Dans ma tête, je lutte pour la tendresse universelle. C’est un combat difficile car je ne connais personne. Enfin, je n’abandonnerai pas.

Cette nuit là, je sors de mon appartement après quelques bières, emportant les clés, de quoi écrire. Je met tout dans mon sac à dos. L’immeuble et ses habitants fatigués dans le mien, je pars marcher sur Paris de nuit.
Il n’y a aucune étoile pour me guider vers le ciel.

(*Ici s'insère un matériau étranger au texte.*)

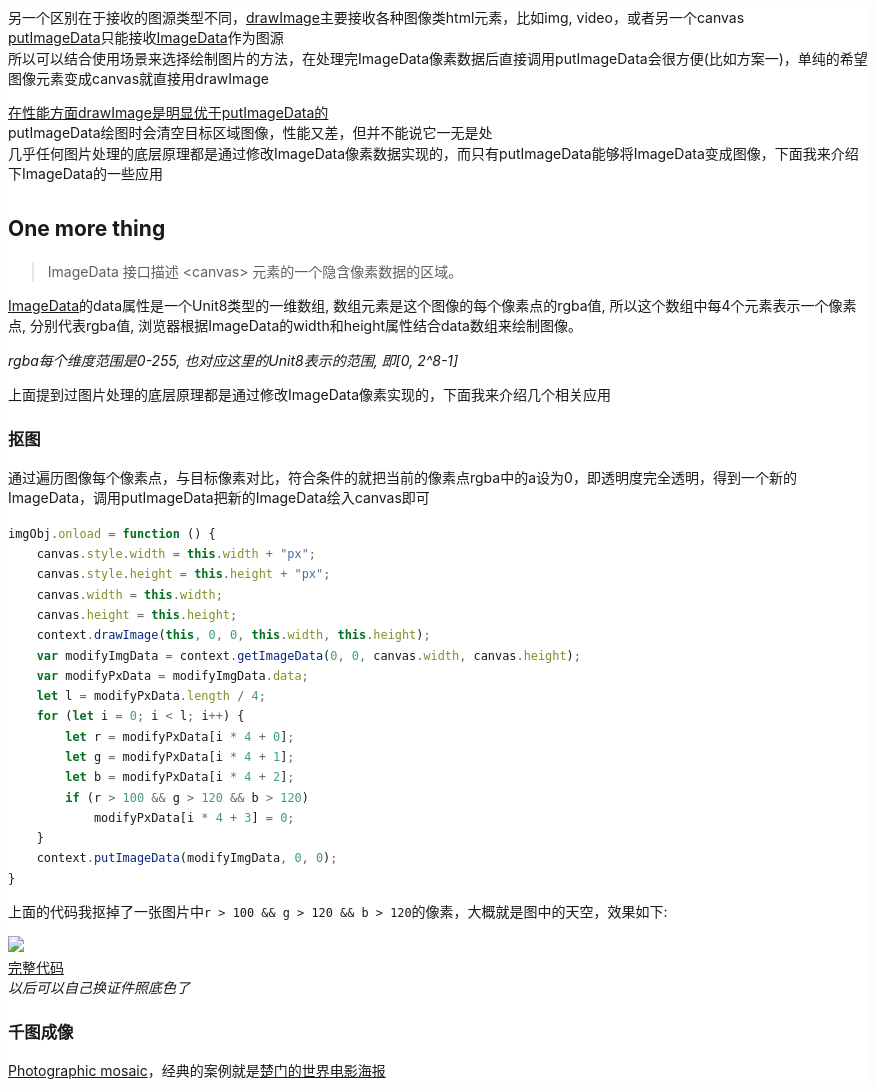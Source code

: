 另一个区别在于接收的图源类型不同，[drawImage](https://developer.mozilla.org/zh-CN/docs/Web/API/CanvasRenderingContext2D/drawImage)主要接收各种图像类html元素，比如img, video，或者另一个canvas    
[putImageData](https://developer.mozilla.org/zh-CN/docs/Web/API/CanvasRenderingContext2D/putImageData)只能接收[ImageData](https://developer.mozilla.org/zh-CN/docs/Web/API/ImageData)作为图源    
所以可以结合使用场景来选择绘制图片的方法，在处理完ImageData像素数据后直接调用putImageData会很方便(比如方案一)，单纯的希望图像元素变成canvas就直接用drawImage     

[在性能方面drawImage是明显优于putImageData的](https://jsperf.com/canvas-drawimage-vs-putimagedata/93)    
putImageData绘图时会清空目标区域图像，性能又差，但并不能说它一无是处    
几乎任何图片处理的底层原理都是通过修改ImageData像素数据实现的，而只有putImageData能够将ImageData变成图像，下面我来介绍下ImageData的一些应用

## One more thing
> ImageData 接口描述 &lt;canvas> 元素的一个隐含像素数据的区域。     
 
[ImageData](https://developer.mozilla.org/zh-CN/docs/Web/API/ImageData)的data属性是一个Unit8类型的一维数组, 数组元素是这个图像的每个像素点的rgba值, 所以这个数组中每4个元素表示一个像素点, 分别代表rgba值, 浏览器根据ImageData的width和height属性结合data数组来绘制图像。     

*rgba每个维度范围是0-255, 也对应这里的Unit8表示的范围, 即[0, 2^8-1]*

上面提到过图片处理的底层原理都是通过修改ImageData像素实现的，下面我来介绍几个相关应用    

### 抠图
通过遍历图像每个像素点，与目标像素对比，符合条件的就把当前的像素点rgba中的a设为0，即透明度完全透明，得到一个新的ImageData，调用putImageData把新的ImageData绘入canvas即可      
```javascript
imgObj.onload = function () {
    canvas.style.width = this.width + "px";
    canvas.style.height = this.height + "px";
    canvas.width = this.width;
    canvas.height = this.height;
    context.drawImage(this, 0, 0, this.width, this.height);
    var modifyImgData = context.getImageData(0, 0, canvas.width, canvas.height);
    var modifyPxData = modifyImgData.data;
    let l = modifyPxData.length / 4;
    for (let i = 0; i < l; i++) {
        let r = modifyPxData[i * 4 + 0];
        let g = modifyPxData[i * 4 + 1];
        let b = modifyPxData[i * 4 + 2];
        if (r > 100 && g > 120 && b > 120)
            modifyPxData[i * 4 + 3] = 0;
    }
    context.putImageData(modifyImgData, 0, 0);
}
```
上面的代码我抠掉了一张图片中`r > 100 && g > 120 && b > 120`的像素，大概就是图中的天空，效果如下:        


![](https://user-gold-cdn.xitu.io/2020/1/16/16fac2bb803e4a6f?w=1438&h=1572&f=jpeg&s=260602)   
[完整代码](https://github.com/zwlafk/canvas/blob/master/koutu.html)    
*以后可以自己换证件照底色了*
### 千图成像
[Photographic mosaic](https://en.wikipedia.org/wiki/Photographic_mosaic)，经典的案例就是[楚门的世界电影海报](https://bkimg.cdn.bcebos.com/pic/6159252dd42a283497b0a9d35db5c9ea14cebfd0@wm_1,g_7,k_d2F0ZXIvYmFpa2UyNzI=,xp_5,yp_5)      
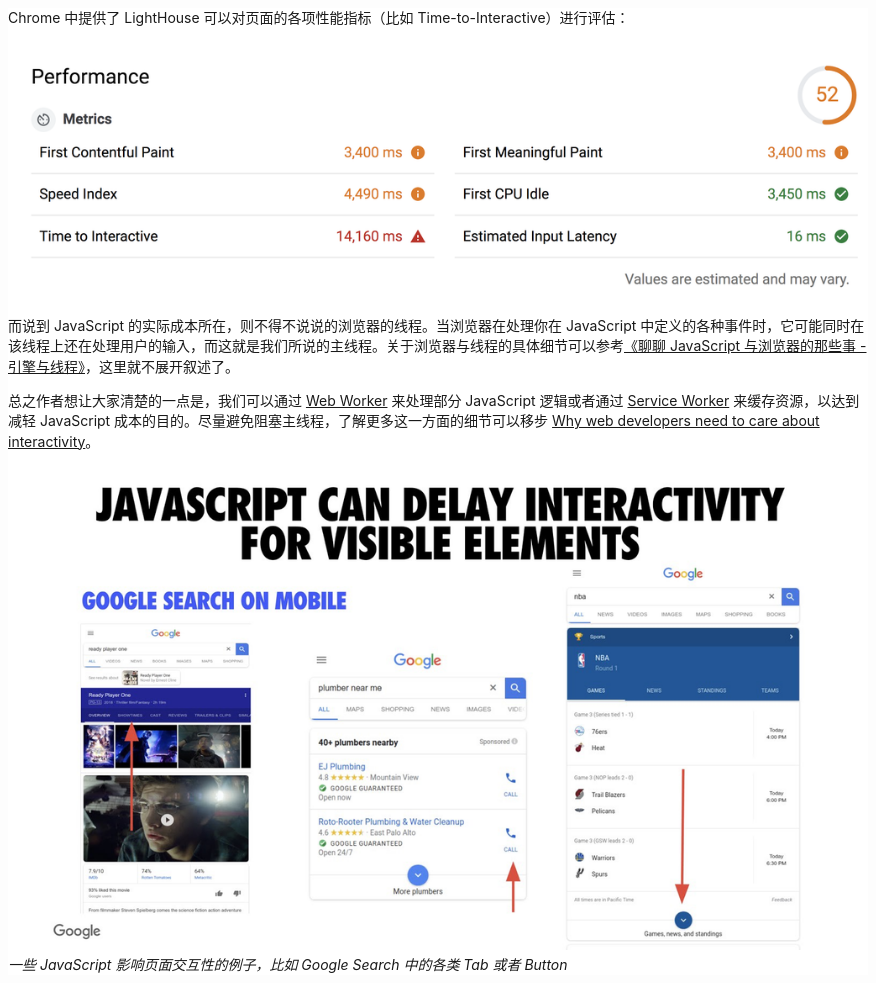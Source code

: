 Chrome 中提供了 LightHouse 可以对页面的各项性能指标（比如 Time-to-Interactive）进行评估：

![](/assets/in-post/2018-08-04-the-cost-of-javascript-in-2018-9.png)

而说到 JavaScript 的实际成本所在，则不得不说说的浏览器的线程。当浏览器在处理你在 JavaScript 中定义的各种事件时，它可能同时在该线程上还在处理用户的输入，而这就是我们所说的主线程。关于浏览器与线程的具体细节可以参考[《聊聊 JavaScript 与浏览器的那些事 - 引擎与线程》](https://hijiangtao.github.io/2018/01/08/JavaScript-and-Browser-Engines-with-Threads/)，这里就不展开叙述了。

总之作者想让大家清楚的一点是，我们可以通过 [Web Worker](https://developer.mozilla.org/en-US/docs/Web/API/Web_Workers_API/Using_web_workers) 来处理部分 JavaScript 逻辑或者通过 [Service Worker](https://developers.google.com/web/fundamentals/primers/service-workers/) 来缓存资源，以达到减轻 JavaScript 成本的目的。尽量避免阻塞主线程，了解更多这一方面的细节可以移步 [Why web developers need to care about interactivity](https://philipwalton.com/articles/why-web-developers-need-to-care-about-interactivity/)。

![](/assets/in-post/2018-08-04-the-cost-of-javascript-in-2018-10.jpeg)
*一些 JavaScript 影响页面交互性的例子，比如 Google Search 中的各类 Tab 或者 Button*
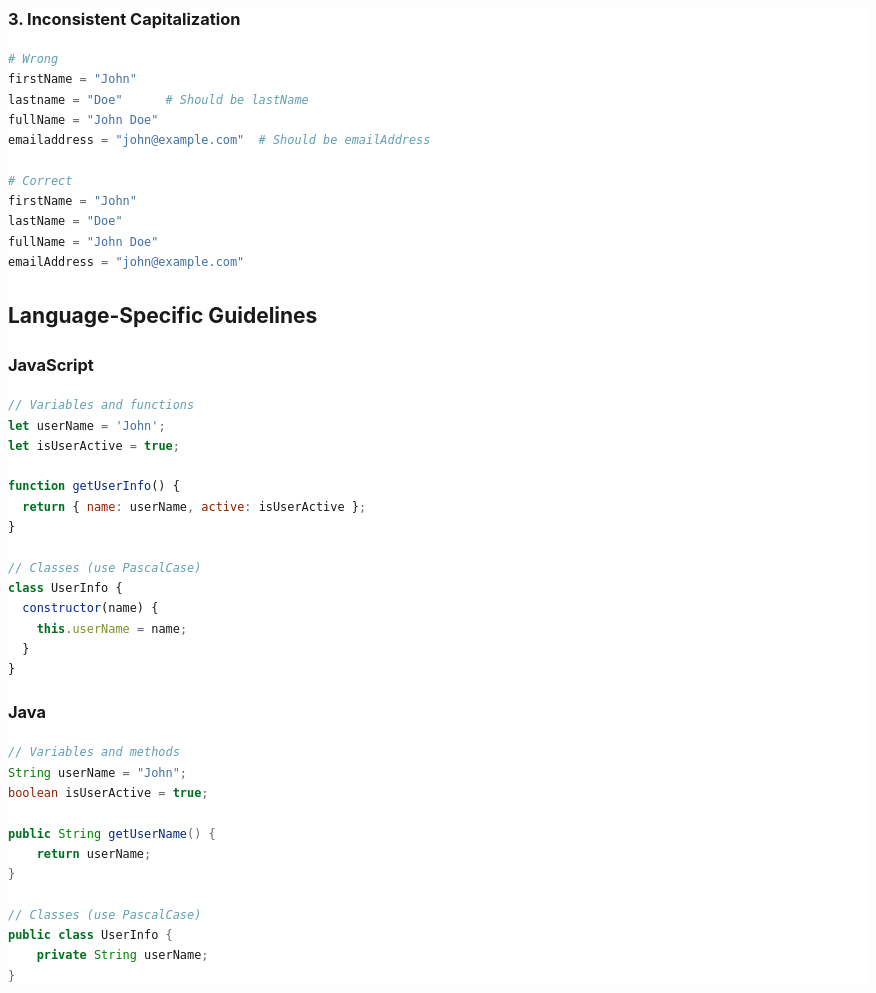 ### 3. Inconsistent Capitalization

```python
# Wrong
firstName = "John"
lastname = "Doe"      # Should be lastName
fullName = "John Doe"
emailaddress = "john@example.com"  # Should be emailAddress

# Correct
firstName = "John"
lastName = "Doe"
fullName = "John Doe"
emailAddress = "john@example.com"
```

## Language-Specific Guidelines

### JavaScript

```javascript
// Variables and functions
let userName = 'John';
let isUserActive = true;

function getUserInfo() {
  return { name: userName, active: isUserActive };
}

// Classes (use PascalCase)
class UserInfo {
  constructor(name) {
    this.userName = name;
  }
}
```

### Java

```java
// Variables and methods
String userName = "John";
boolean isUserActive = true;

public String getUserName() {
    return userName;
}

// Classes (use PascalCase)
public class UserInfo {
    private String userName;
}
```
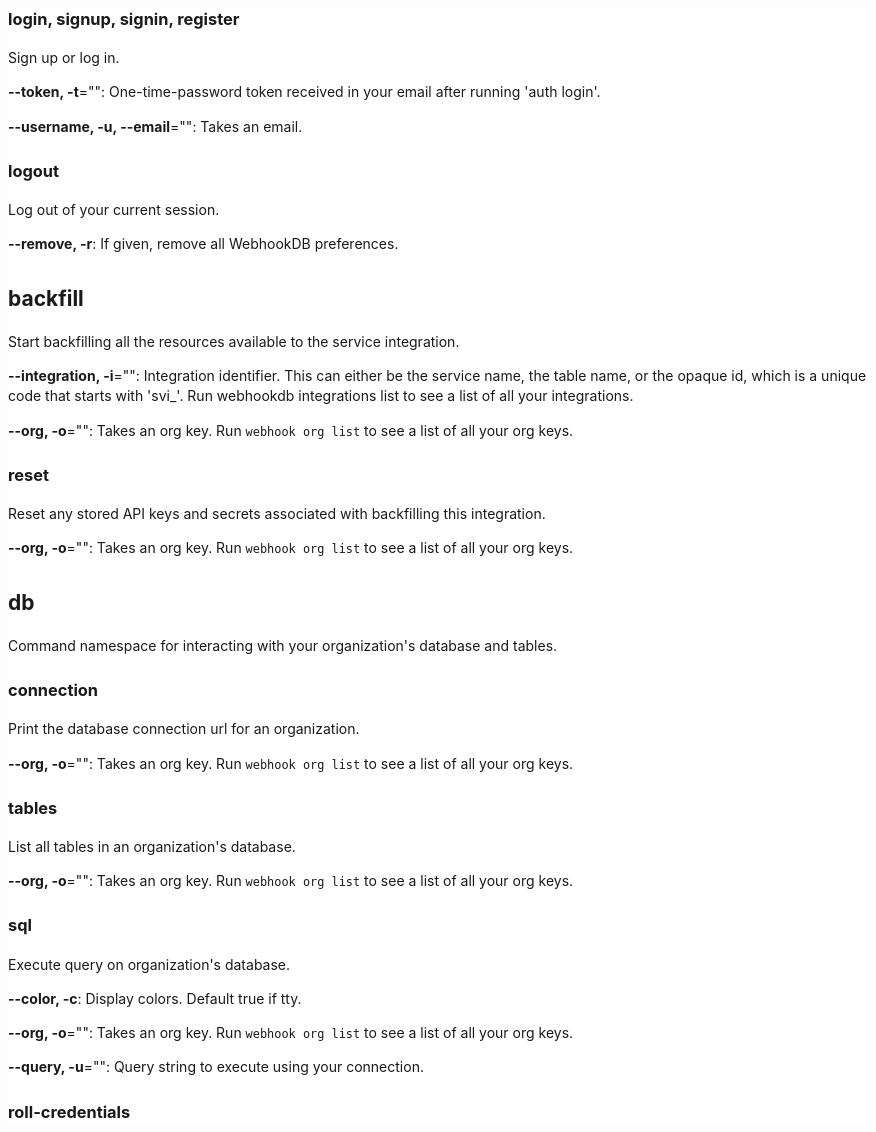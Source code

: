 ### login, signup, signin, register

Sign up or log in.

**--token, -t**="": One-time-password token received in your email after running 'auth login'.

**--username, -u, --email**="": Takes an email.

### logout

Log out of your current session.

**--remove, -r**: If given, remove all WebhookDB preferences.

## backfill

Start backfilling all the resources available to the service integration.

**--integration, -i**="": Integration identifier. This can either be the service name, the table name, or the opaque id, which is a unique code that starts with 'svi_'. Run webhookdb integrations list to see a list of all your integrations.

**--org, -o**="": Takes an org key. Run `webhook org list` to see a list of all your org keys.

### reset

Reset any stored API keys and secrets associated with backfilling this integration.

**--org, -o**="": Takes an org key. Run `webhook org list` to see a list of all your org keys.

## db

Command namespace for interacting with your organization's database and tables.

### connection

Print the database connection url for an organization.

**--org, -o**="": Takes an org key. Run `webhook org list` to see a list of all your org keys.

### tables

List all tables in an organization's database.

**--org, -o**="": Takes an org key. Run `webhook org list` to see a list of all your org keys.

### sql

Execute query on organization's database.

**--color, -c**: Display colors. Default true if tty.

**--org, -o**="": Takes an org key. Run `webhook org list` to see a list of all your org keys.

**--query, -u**="": Query string to execute using your connection.

### roll-credentials
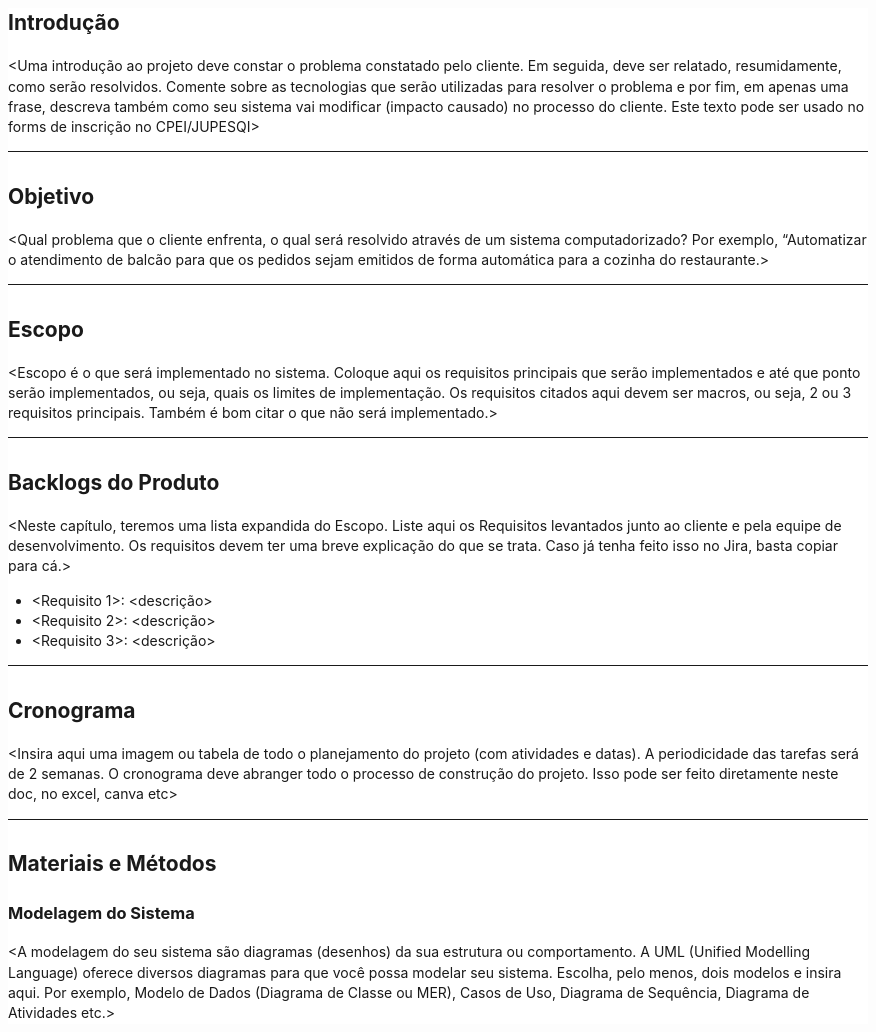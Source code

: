 ## Introdução

<Uma introdução ao projeto deve constar o problema constatado pelo cliente. Em seguida, deve ser relatado, resumidamente, como serão resolvidos. Comente sobre as tecnologias que serão utilizadas para resolver o problema e por fim, em apenas uma frase, descreva também como seu sistema vai modificar (impacto causado) no processo do cliente. Este texto pode ser usado no forms de inscrição no CPEI/JUPESQI>

---

## Objetivo

<Qual problema que o cliente enfrenta, o qual será resolvido através de um sistema computadorizado? Por exemplo, “Automatizar o atendimento de balcão para que os pedidos sejam emitidos de forma automática para a cozinha do restaurante.>

---

## Escopo

<Escopo é o que será implementado no sistema. Coloque aqui os requisitos principais que serão implementados e até que ponto serão implementados, ou seja, quais os limites de implementação. Os requisitos citados aqui devem ser macros, ou seja, 2 ou 3 requisitos principais. Também é bom citar o que não será implementado.>

---

## Backlogs do Produto

<Neste capítulo, teremos uma lista expandida do Escopo. Liste aqui os Requisitos levantados junto ao cliente e pela equipe de desenvolvimento. Os requisitos devem ter uma breve explicação do que se trata. Caso já tenha feito isso no Jira, basta copiar para cá.>

- <Requisito 1>: <descrição>
- <Requisito 2>: <descrição>
- <Requisito 3>: <descrição>

---

## Cronograma

<Insira aqui uma imagem ou tabela de todo o planejamento do projeto (com atividades e datas). A periodicidade das tarefas será de 2 semanas. O cronograma deve abranger todo o processo de construção do projeto. Isso pode ser feito diretamente neste doc, no excel, canva etc>

---

## Materiais e Métodos

### Modelagem do Sistema
<A modelagem do seu sistema são diagramas (desenhos) da sua estrutura ou comportamento. A UML (Unified Modelling Language) oferece diversos diagramas para que você possa modelar seu sistema. Escolha, pelo menos, dois modelos e insira aqui. Por exemplo, Modelo de Dados (Diagrama de Classe ou MER), Casos de Uso, Diagrama de Sequência, Diagrama de Atividades etc.>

De toute manière, les étoiles ont-elles jamais guidé les hommes ? Peut-être quelques rares élus, mis au parfum par je ne sais quelle force trop lumineuse pour mes yeux inexpérimentés. Ceux-ci doivent-ils garder un secret pouvant soulager les autres d’un poids incompréhensible ?
Je ne sais pas. Qui sait ?

Le boulevard de Grenelle a pour unique vocation d’aller se jeter dans la Seine. Ma cinquième et dernière bouteille de bière à la main, j’aime ne penser à rien et laisser la nuit engloutir mes pas.
Je m’apprête à dépasser un groupe d’hommes, tranquille. Le cul d’un break repose sur une portion du trottoir. Soudain l’un des types me barre la route et m’agrippe par le bras, sans raison apparente. Il a l’air jeune et bronzé dans les ombres.

‘Hé toi, p*****, tu vas finir dans le coffre de la Laguna !’ me confie-t-il sans lâcher mon gilet, avec juste ce qu’il faut d’animosité sur le visage. Je l’observe sous la lueur crue du lampadaire. Non, pas de vrai haine, pas de vrai hargne. Il manque le motif.
‘Lâchez-moi s’il vous plaît, lâchez-moi.’ Je parle à voix basse et tâche de ne pas trop éviter son regard de macadam. Il me dévisage, je reste calme, il retire son emprise.
Je m’en vais sans donner aucune trace d’appeurement, il ne faut pas dans ces cas-là. Ma démarche transpire la faux flegme anglais. Cent mètres plus loin, je change de trottoir. Mon cœur aura quand même battu vite.

Enfin la Seine ! Je crois parfois qu’un fleuve vaut bien toutes les rages contenues du monde. Un bateau-mouche passe, emportant avec lui la dernière cargaison de touristes de la soirée. Je le quitte du regard et change de rive. Je ne me rappelle pas le nom du pont franchi alors.
Pourtant je l’ai traversé et le traverserai encore – la ligne 6 est ma ligne disfonctionnelle et branlante que je maudis avec la gentillesse des vieux amis – après quelques cours séchés d’un sommeil étrange.
Je pense à une fille. Ma vie pourrait enfin commencer.
Je pense à l’écriture, au décalage croissant, au départ lancinant. Les fantômes peuvent-ils seulement voyager sans autre souvenir que leur vide flottant ? Est-ce sérieux, partir sans avoir vécu ? Ne faut-il pas avoir connu la douceur des femmes amoureuses, la société fumeuse d’écrivains, les ivresses géniales ? Ne faut-il pas déjà avoir été un vivant, non pas juste un cœur sur pattes suant, un malade d’angoisse ?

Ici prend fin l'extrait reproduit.